Bee Maloof represents the hard science behind the project. Prior to playing with grapes, she worked for close to a decade as a materials science engineer within the aerospace industry. As a long-time lover of food and wine, Bee turned her scientific eye from rotorcraft to winemaking during the 2016 harvest.
Ross Maloof broke into the production side of the wine industry initially by traveling to Oregon to visit some friends, and ended up interning during harvest in the Willamette Valley. Prior to getting his first taste for winemaking, he worked for just over a decade in the Philadelphia dining scene, with a huge focus on beverage.
Maloof Wines has been making juice since 2015, and are proudly produced aside our best pals from Fossil & Fawn at our estate vineyard, No Clos Radio, just outside of Forest Grove, OR.
Not quite sure what to call this method of achieving bubble. Ancestral? Taking suggestions for portmanteaus of Ancestral + Champenoise + Pet Nat. Maybe, Ancestropetnoise?
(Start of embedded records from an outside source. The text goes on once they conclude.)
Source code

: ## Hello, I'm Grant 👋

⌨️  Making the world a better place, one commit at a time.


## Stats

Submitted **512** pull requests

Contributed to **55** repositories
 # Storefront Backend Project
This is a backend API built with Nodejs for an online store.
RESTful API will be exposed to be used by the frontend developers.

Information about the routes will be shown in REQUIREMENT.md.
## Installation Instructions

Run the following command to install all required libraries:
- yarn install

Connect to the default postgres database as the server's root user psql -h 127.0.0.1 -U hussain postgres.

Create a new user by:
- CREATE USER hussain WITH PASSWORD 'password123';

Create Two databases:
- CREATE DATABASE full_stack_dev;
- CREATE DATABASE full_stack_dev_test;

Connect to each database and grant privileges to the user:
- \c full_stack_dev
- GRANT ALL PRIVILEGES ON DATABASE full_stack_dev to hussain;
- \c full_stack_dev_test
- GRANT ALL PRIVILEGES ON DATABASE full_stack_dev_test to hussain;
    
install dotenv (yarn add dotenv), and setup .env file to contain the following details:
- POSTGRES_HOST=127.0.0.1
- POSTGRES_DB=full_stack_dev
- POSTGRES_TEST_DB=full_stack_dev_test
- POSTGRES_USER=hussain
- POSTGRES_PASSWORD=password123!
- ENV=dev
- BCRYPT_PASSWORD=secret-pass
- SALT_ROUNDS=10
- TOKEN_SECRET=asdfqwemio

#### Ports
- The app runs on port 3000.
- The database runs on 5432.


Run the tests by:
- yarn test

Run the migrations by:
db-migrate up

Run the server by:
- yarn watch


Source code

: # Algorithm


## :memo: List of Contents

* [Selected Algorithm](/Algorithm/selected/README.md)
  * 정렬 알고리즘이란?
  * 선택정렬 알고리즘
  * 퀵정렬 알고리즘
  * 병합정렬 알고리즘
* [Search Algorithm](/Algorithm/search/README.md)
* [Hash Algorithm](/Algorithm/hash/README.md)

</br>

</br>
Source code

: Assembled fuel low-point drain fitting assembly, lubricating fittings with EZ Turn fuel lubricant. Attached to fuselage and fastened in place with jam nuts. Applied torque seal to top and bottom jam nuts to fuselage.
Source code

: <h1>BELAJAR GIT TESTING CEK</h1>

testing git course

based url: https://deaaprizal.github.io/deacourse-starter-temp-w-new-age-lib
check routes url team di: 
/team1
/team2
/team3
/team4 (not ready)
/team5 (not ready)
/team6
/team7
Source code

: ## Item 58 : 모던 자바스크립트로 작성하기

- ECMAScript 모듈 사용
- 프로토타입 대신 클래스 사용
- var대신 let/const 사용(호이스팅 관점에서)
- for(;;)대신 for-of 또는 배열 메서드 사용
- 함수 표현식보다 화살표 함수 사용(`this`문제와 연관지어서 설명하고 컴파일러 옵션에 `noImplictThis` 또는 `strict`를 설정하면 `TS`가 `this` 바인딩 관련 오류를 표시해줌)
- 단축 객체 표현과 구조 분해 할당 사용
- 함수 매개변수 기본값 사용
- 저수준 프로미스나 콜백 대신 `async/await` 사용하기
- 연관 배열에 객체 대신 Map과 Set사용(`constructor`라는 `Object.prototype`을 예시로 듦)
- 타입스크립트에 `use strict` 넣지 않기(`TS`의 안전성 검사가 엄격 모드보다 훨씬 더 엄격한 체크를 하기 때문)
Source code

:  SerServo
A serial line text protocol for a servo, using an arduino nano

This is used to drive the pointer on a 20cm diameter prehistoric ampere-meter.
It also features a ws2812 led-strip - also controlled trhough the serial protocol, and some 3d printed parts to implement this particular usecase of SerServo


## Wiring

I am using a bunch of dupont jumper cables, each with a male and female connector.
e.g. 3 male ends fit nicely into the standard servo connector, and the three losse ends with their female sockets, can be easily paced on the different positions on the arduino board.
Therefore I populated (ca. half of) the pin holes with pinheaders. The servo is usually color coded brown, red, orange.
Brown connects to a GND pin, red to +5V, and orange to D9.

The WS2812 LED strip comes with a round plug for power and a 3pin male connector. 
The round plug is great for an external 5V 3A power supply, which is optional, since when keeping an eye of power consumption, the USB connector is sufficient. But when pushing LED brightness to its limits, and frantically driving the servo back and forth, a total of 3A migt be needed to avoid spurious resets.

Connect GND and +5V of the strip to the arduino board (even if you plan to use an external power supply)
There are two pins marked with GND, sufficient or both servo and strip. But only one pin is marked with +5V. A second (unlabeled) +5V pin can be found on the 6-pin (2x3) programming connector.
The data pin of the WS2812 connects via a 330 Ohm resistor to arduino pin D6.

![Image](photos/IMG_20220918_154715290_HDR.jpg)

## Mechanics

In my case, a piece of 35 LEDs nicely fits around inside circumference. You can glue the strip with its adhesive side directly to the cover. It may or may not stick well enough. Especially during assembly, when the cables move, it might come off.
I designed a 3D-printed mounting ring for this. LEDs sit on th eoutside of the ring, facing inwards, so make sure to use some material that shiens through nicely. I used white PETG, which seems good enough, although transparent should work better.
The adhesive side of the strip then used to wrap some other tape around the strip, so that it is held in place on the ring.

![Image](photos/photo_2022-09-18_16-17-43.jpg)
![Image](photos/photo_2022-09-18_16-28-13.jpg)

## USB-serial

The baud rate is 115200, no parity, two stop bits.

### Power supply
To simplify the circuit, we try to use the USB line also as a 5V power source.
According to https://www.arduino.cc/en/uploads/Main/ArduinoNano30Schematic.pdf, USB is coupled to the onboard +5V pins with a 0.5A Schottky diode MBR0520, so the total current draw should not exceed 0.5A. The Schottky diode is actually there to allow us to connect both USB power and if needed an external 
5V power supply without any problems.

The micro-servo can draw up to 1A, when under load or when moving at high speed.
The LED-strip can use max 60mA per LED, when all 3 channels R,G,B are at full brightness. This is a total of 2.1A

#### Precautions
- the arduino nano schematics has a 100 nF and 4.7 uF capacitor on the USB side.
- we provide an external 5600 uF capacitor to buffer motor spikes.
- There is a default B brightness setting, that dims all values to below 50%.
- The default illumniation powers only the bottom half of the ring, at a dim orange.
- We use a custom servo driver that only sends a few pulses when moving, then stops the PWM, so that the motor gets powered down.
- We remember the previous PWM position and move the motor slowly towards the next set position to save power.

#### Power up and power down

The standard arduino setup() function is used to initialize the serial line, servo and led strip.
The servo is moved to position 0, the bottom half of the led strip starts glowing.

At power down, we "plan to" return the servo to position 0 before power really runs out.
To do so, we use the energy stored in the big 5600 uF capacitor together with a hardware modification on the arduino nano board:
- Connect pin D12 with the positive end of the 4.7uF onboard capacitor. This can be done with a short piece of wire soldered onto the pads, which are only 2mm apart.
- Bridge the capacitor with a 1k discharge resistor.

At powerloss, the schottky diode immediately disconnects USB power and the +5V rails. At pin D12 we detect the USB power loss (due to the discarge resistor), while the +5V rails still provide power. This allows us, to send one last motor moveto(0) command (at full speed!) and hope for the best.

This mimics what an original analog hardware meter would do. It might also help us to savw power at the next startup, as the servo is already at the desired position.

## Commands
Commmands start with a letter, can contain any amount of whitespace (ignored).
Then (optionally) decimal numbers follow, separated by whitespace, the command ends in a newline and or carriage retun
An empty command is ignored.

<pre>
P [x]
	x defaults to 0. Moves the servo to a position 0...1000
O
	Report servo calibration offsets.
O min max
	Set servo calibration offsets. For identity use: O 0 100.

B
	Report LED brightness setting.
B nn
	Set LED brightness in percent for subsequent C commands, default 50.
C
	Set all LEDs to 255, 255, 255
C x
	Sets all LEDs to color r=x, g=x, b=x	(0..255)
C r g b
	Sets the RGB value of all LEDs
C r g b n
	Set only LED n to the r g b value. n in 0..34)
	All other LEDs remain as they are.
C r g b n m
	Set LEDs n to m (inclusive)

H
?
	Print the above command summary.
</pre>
We essentially made three lots of still wine. Riesling from Beckenridge vineyard was pressed and fermented in neutral 500L puncheons. The gewürztraminer was split into two treatments. Some of it was direct press and fermented in stainless steel, while a little bit was pulled from our lot of fully macerated gewürztraminer from this site, which was destemmed and fermented on the skins for 20 days before being pressed off and moved into neutral french oak barrels. Once all three lots were dry (The riesling was of course the last, as it finished up in January), we blended into tank, threw in some freshly thawed riesling must that we froze at crush, stirred it up, and bottled it. A couple months later and voila! Bubbs.